Of course, none of these give you much protection against Google or Facebook or your ISP selling your data for profit. Good luck believing that they put your interest before theirs.


----------



## facedebouc (Jan 23, 2022)

I am currently running my browser as another user which can't access my files and it's enough security for me.
It's a combination of security/sudo and a startup script in my own bin directory.

$HOME/bin/mybrowser.sh

```
#!/bin/sh
#
# Run my favourite Web browser under limited user account
# to prevent access to sensitive data.

PATH=/usr/local/bin:/usr/bin:/bin

AUTHUSER=joebrowser
AUTHSTRING=SI:localuser:${AUTHUSER}
AUTHBROWSER=firefox

xhost +${AUTHSTRING} > /dev/null
sudo -n -u ${AUTHUSER} ${AUTHBROWSER}
xhost -${AUTHSTRING} > /dev/null
```

/usr/local/etc/sudoers

```
# Allow joe user to run Firefox as joebrowser user
joe  mycomputer=(joebrowser) NOPASSWD: /usr/local/bin/firefox
```

I added myself to the _joebrowser_ group to access his _Download_ directory.


----------



## grahamperrin@ (Feb 6, 2022)

john_rambo said:


> A month back I had installed OpenBSD but then I moved back to FreeBSD. While using Firefox under OpenBSD I found that Firefox is completely isolated. I was not able to either upload or download any file to my /home/username. I can do this under Linux using firejail. Can I implement this kind of isolation under FreeBSD ? My goal is to isolate Firefox like OpenBSD leaving only /home/username/Downloads.



I thought first of this: 

GitHub - ddowse/jailfox: A BastilleBSD template to run Firefox in a secure containerized environment : freebsd

However: 









						Bastille jail: no sound in firefox
					

I have successfully created a jail & installed Firefox inside the jail problem Firefox is completely mute. I can't watch Youtube. How do I enable sound in the jailed Firefox ?




					forums.freebsd.org
				




Earlier: 









						Do you run Firefox inside a jail ?
					

When I was using Linux I used a sandbox tool called Firejail. I was using almost all network facing apps inside firejail sandbox. When I tried to find an Firejail alternative for GhostBSD/FreeBSD I found this >> click here.  I am at the moment using Firefox without any sandbox. Is that bad for...




					forums.freebsd.org


----------



## john_rambo (Feb 6, 2022)

elimelech007 said:


> By default Chromium on OpenBSD (not so) recently got OpenBSD’s unveil(2) support. That means that of you run Chromium with `--enable-unveil` flag then it will be prevented from accessing anything other than the ~/Downloads directory. No such thing on FreeBSD exists. Firefox or Chromium have access to all files user can read – even to your system sshd(8) keys or even worse to your private keys laying in the ~/.ssh dir.
> 
> Is it so critical and is it necessary to make a container for the browser? Why does the operating system give such permissions by default?

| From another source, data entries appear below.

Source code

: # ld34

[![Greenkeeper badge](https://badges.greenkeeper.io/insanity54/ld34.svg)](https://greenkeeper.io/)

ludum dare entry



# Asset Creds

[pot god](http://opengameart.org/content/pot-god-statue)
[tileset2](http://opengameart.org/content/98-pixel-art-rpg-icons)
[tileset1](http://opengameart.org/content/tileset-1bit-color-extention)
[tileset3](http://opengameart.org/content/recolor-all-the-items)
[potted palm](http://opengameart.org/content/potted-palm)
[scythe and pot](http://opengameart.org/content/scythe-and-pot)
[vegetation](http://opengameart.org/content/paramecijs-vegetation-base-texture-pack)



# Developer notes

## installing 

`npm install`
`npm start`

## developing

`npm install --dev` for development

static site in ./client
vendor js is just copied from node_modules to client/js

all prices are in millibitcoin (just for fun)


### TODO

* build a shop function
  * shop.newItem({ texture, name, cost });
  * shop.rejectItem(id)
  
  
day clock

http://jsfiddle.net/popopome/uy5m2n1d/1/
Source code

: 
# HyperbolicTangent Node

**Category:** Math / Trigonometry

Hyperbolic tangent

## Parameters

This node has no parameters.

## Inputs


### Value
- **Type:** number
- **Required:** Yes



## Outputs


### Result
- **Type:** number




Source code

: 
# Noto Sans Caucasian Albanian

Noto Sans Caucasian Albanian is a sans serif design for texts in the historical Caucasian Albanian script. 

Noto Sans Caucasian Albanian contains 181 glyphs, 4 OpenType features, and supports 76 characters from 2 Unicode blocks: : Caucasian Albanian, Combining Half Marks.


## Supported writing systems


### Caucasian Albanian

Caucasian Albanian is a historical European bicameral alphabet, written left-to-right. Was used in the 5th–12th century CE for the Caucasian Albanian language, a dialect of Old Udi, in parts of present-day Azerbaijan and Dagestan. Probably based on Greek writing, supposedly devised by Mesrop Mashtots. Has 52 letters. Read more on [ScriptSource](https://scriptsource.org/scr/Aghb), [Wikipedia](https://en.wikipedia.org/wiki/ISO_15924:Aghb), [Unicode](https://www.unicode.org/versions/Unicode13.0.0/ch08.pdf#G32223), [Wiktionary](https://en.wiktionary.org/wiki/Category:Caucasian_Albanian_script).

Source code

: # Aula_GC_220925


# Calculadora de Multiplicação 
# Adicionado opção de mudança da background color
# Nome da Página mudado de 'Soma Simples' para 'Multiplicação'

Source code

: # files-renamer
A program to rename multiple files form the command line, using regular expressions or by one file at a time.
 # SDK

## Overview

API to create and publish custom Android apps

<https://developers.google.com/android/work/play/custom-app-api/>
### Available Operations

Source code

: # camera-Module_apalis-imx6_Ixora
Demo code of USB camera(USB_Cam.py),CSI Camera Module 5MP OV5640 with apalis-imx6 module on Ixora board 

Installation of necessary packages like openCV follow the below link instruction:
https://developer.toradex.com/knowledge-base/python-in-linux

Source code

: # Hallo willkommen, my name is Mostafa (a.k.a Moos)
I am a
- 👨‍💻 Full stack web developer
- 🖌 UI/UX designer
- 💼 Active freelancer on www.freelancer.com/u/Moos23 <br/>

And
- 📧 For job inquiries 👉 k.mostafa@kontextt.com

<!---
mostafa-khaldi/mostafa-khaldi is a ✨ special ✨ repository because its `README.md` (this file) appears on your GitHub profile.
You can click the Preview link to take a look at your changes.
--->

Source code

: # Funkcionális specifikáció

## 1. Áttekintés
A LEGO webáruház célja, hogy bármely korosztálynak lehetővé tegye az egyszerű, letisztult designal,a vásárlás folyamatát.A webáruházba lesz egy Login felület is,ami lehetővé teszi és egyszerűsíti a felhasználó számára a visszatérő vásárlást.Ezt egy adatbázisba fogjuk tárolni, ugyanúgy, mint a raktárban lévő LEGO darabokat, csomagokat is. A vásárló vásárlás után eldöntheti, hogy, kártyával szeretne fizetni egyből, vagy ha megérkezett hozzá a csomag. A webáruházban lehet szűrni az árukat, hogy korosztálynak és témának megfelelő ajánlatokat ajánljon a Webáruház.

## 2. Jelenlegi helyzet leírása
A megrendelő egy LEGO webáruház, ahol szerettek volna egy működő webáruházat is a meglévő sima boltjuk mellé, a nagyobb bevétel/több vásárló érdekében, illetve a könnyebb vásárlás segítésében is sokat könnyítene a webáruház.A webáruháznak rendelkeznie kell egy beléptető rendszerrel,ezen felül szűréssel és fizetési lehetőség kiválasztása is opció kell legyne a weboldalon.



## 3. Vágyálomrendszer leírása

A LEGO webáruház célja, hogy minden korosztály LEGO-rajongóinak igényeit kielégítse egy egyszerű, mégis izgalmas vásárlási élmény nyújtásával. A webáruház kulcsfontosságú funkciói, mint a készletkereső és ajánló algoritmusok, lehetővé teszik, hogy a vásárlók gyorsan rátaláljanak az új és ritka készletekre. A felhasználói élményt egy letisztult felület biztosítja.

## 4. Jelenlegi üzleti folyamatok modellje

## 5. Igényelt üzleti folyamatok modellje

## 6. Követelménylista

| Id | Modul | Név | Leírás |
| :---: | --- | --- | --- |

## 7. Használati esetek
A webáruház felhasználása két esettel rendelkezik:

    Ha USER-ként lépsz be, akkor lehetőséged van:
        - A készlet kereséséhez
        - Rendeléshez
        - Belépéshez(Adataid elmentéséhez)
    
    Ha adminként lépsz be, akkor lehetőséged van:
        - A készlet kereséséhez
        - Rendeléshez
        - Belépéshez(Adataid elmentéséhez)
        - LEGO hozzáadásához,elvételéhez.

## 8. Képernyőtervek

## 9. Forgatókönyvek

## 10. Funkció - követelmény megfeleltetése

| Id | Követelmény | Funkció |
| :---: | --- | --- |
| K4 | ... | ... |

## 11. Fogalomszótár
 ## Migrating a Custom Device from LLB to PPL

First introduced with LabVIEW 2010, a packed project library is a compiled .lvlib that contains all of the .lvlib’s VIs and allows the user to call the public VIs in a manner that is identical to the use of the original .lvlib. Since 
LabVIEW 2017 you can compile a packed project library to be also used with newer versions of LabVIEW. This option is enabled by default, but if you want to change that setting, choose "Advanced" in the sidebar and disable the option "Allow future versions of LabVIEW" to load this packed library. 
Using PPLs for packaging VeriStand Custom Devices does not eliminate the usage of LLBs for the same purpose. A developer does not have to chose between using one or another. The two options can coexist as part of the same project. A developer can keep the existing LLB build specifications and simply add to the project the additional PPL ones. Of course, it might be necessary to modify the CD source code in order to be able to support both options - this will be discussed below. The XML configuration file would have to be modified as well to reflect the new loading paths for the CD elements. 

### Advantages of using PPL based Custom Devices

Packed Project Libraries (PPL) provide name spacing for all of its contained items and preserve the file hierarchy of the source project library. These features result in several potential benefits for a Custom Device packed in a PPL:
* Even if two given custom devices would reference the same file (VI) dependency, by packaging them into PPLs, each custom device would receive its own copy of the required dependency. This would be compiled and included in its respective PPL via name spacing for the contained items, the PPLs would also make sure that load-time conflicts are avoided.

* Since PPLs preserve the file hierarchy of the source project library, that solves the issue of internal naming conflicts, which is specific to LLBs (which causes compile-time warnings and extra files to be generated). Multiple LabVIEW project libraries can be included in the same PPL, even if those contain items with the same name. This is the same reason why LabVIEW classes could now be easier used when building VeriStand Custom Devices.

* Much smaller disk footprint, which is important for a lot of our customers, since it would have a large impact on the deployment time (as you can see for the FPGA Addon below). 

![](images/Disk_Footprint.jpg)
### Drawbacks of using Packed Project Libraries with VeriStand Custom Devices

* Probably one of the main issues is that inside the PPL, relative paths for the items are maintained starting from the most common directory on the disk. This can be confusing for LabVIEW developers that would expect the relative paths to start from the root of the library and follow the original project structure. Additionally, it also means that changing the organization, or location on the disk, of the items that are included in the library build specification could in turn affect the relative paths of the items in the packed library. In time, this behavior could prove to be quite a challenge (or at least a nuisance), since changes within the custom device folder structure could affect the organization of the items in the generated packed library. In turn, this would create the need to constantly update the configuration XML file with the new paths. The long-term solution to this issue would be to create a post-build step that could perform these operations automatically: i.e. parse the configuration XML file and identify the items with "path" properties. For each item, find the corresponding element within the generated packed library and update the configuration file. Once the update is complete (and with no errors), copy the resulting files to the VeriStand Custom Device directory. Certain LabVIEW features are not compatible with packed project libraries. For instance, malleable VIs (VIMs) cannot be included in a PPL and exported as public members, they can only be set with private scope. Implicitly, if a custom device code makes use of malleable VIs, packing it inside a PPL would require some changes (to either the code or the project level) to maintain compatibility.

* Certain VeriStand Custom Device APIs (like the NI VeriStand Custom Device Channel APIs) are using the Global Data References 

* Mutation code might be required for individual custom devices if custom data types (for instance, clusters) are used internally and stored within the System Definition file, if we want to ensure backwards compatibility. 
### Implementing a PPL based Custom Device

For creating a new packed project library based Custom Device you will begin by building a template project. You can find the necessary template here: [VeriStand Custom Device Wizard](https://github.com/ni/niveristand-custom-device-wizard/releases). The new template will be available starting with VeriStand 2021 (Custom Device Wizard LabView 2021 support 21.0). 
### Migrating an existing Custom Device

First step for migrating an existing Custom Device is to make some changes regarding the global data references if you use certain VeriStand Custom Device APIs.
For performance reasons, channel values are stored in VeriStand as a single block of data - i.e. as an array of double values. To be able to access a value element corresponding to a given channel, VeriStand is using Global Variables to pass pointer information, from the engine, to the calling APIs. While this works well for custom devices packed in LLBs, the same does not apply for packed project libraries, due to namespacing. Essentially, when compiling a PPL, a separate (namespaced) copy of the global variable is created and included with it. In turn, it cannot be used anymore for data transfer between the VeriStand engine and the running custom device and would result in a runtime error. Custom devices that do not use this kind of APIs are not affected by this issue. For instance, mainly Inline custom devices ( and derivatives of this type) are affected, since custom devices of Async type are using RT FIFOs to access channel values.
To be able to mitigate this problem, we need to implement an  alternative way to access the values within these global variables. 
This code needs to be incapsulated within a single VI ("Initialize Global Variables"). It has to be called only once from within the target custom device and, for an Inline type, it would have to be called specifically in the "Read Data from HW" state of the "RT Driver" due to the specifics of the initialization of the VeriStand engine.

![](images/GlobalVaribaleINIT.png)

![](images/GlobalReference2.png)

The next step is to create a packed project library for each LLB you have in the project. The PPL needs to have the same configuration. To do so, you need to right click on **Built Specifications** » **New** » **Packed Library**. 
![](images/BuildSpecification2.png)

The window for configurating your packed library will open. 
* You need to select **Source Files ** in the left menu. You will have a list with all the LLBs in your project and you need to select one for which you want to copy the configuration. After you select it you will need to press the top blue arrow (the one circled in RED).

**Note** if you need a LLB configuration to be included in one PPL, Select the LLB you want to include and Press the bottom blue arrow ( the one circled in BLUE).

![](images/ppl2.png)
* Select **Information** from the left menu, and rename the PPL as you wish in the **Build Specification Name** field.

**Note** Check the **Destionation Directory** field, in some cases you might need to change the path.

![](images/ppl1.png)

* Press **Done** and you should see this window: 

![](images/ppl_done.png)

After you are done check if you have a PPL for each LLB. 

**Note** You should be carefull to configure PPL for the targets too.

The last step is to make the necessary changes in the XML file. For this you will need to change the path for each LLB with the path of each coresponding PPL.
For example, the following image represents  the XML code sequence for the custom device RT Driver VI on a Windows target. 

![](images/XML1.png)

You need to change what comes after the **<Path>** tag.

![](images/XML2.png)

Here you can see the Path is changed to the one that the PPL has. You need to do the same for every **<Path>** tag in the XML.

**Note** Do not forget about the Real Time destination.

I tried OpenBSD some months back and found that Firefox is fully isolated. Not even ~/Downloads is whitelisted. I was trying to upload a file but couldn't. I am paranoid about security so I was quite happy but later I found that OpenBSD offers absolutely zero updates for not only Firefox but all user installed applications. You have no choice but to use that same version of Firefox which that version of OpenBSD has in its repos. They offer updates to the base using `syspatch` but again no updates for Firefox. In the end you get a super secure base (as per their claim) with a out of date web browser.

I can think of a way to isolate Firefox under FreeBSD but is a bit resource hungry and tiresome. I am thinking of installing FreeBSD inside Virtualbox and using that VM to browse websites that I don't trust.


----------



## john_rambo (Feb 6, 2022)

grahamperrin 
Yes, I did my best some time back but failed in the end.


----------



## grahamperrin@ (Jun 7, 2022)

OpenBSD: updates​


john_rambo said:


> … zero updates for not only Firefox but all user installed applications …



Maybe some misunderstanding. Please see:

<https://www.openbsd.org/faq/faq15.html#PkgUpdate>
Beyond that (sorry): I'm not familiar with OpenBSD.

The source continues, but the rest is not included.